Apple Vision Pro, a new headset
The Apple Vision Pro is the company’s answer to the AR and VR headset race. It’s a personal display on your face with all the interface touches you’d expect from Apple, with an operating system that looks like a combination of iOS, MacOS and TVOS. And it’s not going to come cheap: The Apple Vision Pro retails for $3,499 and will start shipping early next year, though only in the US.
The device itself looks like other headsets, though the glass front hides cameras and even a curved OLED outer display (more on why later). The headset is secured to the wearer’s head with a wide rear band (an over-the-top strap is optional), though as rumors suggested, there’s an external battery back that connects over a cable and sits in your pocket. There’s a large Apple Watch-style digital crown on the right side that lets you dial immersion (i.e. the outside world) in and out.

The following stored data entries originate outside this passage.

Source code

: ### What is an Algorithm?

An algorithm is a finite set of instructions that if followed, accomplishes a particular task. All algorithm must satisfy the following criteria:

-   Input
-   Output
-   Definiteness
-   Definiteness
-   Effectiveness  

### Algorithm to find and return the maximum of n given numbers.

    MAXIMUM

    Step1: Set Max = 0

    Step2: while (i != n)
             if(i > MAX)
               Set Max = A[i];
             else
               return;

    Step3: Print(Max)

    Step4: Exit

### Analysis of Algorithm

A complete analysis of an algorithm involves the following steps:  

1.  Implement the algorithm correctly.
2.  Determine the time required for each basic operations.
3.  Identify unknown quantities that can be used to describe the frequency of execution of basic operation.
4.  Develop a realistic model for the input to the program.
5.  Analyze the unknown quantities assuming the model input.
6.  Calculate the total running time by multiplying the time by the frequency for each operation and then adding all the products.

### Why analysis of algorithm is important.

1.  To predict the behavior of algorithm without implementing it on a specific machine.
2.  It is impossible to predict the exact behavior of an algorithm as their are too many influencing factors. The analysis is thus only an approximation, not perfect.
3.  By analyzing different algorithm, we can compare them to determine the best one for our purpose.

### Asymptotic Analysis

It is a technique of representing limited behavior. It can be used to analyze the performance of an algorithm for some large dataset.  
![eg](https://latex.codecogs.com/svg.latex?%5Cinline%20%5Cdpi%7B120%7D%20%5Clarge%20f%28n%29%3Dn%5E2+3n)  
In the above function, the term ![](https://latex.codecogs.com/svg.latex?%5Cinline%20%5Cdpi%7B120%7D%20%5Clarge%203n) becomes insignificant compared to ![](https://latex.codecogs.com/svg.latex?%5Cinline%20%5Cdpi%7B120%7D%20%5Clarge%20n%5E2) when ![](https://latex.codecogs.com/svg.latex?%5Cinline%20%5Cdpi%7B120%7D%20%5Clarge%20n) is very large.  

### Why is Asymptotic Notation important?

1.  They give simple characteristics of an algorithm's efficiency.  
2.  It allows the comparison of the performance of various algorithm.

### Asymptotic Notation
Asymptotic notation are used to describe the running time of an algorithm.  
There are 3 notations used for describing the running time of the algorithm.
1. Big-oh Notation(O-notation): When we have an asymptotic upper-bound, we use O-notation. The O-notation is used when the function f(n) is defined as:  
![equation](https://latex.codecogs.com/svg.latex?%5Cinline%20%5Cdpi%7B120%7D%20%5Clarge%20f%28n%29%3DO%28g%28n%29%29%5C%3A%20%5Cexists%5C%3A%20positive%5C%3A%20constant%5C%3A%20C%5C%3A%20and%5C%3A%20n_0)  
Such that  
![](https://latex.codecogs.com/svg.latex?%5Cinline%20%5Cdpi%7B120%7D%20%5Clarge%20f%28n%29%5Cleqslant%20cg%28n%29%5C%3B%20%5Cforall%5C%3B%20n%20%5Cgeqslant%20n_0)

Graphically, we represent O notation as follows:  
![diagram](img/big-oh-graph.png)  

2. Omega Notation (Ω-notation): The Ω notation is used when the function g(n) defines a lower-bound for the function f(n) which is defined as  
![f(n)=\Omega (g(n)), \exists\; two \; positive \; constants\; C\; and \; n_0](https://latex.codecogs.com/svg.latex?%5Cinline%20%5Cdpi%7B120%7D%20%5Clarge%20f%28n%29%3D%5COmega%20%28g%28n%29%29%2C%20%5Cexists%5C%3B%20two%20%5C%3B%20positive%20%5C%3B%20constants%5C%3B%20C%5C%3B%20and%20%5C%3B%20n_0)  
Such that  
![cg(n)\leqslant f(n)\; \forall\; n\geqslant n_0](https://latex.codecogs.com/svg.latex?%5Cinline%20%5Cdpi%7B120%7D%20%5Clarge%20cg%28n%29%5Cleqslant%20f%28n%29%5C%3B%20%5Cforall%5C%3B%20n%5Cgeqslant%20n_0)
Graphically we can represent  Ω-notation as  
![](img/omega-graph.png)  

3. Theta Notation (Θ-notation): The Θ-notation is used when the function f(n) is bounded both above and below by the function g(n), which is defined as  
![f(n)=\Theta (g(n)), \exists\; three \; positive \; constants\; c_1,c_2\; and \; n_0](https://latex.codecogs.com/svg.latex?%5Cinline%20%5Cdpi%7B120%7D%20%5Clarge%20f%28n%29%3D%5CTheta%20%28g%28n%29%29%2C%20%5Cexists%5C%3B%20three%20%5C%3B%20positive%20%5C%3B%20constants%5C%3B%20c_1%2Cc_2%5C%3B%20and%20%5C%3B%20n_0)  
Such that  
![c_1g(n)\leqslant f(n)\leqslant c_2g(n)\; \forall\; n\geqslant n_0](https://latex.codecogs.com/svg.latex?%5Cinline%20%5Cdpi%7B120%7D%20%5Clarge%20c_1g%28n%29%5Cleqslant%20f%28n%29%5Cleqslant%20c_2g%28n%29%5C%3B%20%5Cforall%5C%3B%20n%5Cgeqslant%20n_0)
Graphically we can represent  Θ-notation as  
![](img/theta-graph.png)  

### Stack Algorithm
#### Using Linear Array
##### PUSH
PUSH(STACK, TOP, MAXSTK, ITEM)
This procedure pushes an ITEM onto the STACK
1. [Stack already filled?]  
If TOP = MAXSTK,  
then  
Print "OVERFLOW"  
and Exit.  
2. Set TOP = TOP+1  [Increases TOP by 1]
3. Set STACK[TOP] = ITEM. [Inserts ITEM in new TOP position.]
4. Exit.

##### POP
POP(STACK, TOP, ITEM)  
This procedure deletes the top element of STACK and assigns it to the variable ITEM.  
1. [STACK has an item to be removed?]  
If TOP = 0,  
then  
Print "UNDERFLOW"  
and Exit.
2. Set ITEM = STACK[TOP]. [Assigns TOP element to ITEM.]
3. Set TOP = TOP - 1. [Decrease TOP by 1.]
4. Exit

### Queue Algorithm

The Vision Pro has three-element lenses that enable 4K resolution, though you can swap out lenses, presumably for different vision capabilities. Audio pods are embedded within the band to sit over your ears, and «audio ray tracing» maps sound to your position. A suite of lidar and other sensors on the bottom of the headset track hand and body motions.

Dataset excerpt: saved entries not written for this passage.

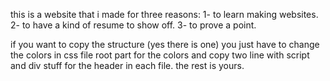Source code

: this is a website that i made for three reasons:
1- to learn making websites.
2- to have a kind of resume to show off.
3- to prove a point.

if you want to copy the structure (yes there is one) you just have to change the colors in css file root part for the colors and copy two line with script and div stuff for the header in each file. the rest is yours.
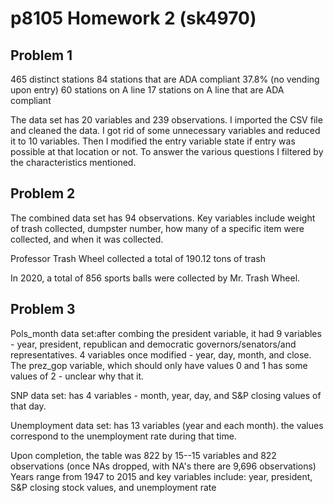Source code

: # p8105 Homework 2 (sk4970)

## Problem 1
465 distinct stations
84 stations that are ADA compliant
37.8% (no vending upon entry)
60 stations on A line
17 stations on A line that are ADA compliant 

The data set has 20 variables and 239 observations. I imported the CSV file and cleaned the data. I got rid of some unnecessary variables and reduced it to 10 variables. Then I modified the entry variable state if entry was possible at that location or not. To answer the various questions I filtered by the characteristics mentioned.

## Problem 2
The combined data set has 94 observations. Key variables include weight of trash collected, dumpster number, how many of a specific item were collected, and when it was collected.

Professor Trash Wheel collected a total of 190.12 tons of trash

In 2020, a total of 856 sports balls were collected by Mr. Trash Wheel.

## Problem 3
Pols_month data set:after combing the president variable, it had 9 variables - year, president, republican and democratic governors/senators/and representatives. 4 variables once modified - year, day, month, and close. The prez_gop variable, which should only have values 0 and 1 has some values of 2 - unclear why that it. 

SNP data set: has 4 variables - month, year, day, and S&P closing values of that day. 

Unemployment data set: has 13 variables (year and each month). the values correspond to the unemployment rate during that time.

Upon completion, the table was 822 by 15--15 variables and 822 observations (once NAs dropped, with NA's there are 9,696 observations) Years range from 1947 to 2015 and key variables include: year, president, S&P closing stock values, and unemployment rate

Technically speaking, the Vision Pro is a computer, with an M2 chip found on Apple’s highest-end computers. But a new R1 chip processes all the other headset inputs from 12 cameras, five sensors and six microphones, and sends it to the M2 to reduce lag and get new images to its displays within 12 milliseconds. The Vision Pro runs the new VisionOS, which uses iOS frameworks, a 3D engine, foveated rendering and other software tricks to make what Apple calls «the first operating system designed from the ground up for spatial computing.»
Interior cameras track your facial motion, which is projected to others when on FaceTime and other video chatting apps.
To keep users from being cut off from the outside world, the EyeSight feature uses inside-pointing cameras and the headset’s outer display to show your eyes — essentially showing people around you what your eyes are focusing on. If you’ve dialed your immersion all the way on, your eyes will disappear on the outside screen. But you’re not totally cut off. While wearing the headset, if someone approaches you they’ll filter in to your vision.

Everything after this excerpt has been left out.